## WHAT IS BEING ASKED
Your answer must consist solely of the lines from the start of the entries below through the line with "O engraçado é", unchanged.

## MATERIAL SHOWN

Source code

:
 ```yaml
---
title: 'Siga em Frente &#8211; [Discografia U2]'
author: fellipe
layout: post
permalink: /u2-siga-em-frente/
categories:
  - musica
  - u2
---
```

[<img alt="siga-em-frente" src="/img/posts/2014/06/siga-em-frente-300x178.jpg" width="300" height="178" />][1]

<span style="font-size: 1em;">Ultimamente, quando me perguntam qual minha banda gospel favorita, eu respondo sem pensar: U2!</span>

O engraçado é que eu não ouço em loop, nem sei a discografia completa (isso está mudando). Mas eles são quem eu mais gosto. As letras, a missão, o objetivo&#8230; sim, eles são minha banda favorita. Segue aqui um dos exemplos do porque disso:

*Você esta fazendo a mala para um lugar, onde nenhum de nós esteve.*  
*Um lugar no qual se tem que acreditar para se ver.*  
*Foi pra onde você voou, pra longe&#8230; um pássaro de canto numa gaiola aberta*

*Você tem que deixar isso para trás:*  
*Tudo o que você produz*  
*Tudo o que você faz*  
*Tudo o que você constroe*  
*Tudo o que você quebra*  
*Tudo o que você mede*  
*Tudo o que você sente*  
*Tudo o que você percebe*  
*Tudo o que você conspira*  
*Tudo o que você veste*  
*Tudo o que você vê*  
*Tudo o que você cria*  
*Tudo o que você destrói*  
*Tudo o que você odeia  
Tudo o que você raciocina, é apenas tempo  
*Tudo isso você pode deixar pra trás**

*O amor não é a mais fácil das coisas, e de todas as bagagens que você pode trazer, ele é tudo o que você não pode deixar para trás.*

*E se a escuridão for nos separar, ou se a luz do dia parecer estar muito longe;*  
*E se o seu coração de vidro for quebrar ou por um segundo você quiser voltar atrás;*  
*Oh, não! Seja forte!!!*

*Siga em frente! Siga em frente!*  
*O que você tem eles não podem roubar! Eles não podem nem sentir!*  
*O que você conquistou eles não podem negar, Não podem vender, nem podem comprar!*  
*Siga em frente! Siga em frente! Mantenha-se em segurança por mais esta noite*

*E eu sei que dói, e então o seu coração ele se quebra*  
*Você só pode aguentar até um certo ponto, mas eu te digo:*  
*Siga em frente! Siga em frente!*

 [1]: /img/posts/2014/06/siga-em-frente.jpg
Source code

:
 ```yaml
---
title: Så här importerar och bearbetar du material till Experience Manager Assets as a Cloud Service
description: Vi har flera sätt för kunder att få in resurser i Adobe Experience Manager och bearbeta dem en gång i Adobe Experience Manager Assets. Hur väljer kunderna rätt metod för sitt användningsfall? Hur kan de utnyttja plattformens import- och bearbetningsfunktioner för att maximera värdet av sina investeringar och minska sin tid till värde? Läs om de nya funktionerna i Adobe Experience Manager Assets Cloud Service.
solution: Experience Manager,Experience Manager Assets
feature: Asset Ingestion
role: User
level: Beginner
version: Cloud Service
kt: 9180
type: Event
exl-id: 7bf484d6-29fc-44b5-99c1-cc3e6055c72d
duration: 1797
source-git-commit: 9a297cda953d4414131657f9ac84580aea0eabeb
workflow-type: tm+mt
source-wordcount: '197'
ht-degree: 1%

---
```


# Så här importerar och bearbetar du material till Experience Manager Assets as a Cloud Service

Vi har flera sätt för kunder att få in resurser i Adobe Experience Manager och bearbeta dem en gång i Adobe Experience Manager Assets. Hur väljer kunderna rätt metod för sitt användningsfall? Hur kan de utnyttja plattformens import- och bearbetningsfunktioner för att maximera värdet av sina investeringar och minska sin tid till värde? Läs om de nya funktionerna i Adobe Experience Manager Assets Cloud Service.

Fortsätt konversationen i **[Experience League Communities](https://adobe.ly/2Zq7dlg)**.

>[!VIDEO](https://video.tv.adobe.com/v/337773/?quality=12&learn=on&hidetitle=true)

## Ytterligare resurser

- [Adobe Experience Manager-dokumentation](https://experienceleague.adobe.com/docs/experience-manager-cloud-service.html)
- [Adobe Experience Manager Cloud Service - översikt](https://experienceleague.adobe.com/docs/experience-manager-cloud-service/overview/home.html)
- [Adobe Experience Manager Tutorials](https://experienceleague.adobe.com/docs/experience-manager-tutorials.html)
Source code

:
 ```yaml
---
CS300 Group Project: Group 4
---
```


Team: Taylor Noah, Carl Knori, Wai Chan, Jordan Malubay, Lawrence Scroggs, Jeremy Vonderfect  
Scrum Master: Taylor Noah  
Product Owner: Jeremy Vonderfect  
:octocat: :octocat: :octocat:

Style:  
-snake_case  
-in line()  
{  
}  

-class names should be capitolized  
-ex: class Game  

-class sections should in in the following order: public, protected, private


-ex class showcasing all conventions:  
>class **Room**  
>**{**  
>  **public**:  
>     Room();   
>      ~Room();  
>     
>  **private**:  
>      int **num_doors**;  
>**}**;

## ANSWER TO THIS PROBLEM
Source code

:
 ```yaml
---
title: 'Siga em Frente &#8211; [Discografia U2]'
author: fellipe
layout: post
permalink: /u2-siga-em-frente/
categories:
  - musica
  - u2
---
```

[<img alt="siga-em-frente" src="/img/posts/2014/06/siga-em-frente-300x178.jpg" width="300" height="178" />][1]

<span style="font-size: 1em;">Ultimamente, quando me perguntam qual minha banda gospel favorita, eu respondo sem pensar: U2!</span>

O engraçado é que eu não ouço em loop, nem sei a discografia completa (isso está mudando). Mas eles são quem eu mais gosto. As letras, a missão, o objetivo&#8230; sim, eles são minha banda favorita. Segue aqui um dos exemplos do porque disso:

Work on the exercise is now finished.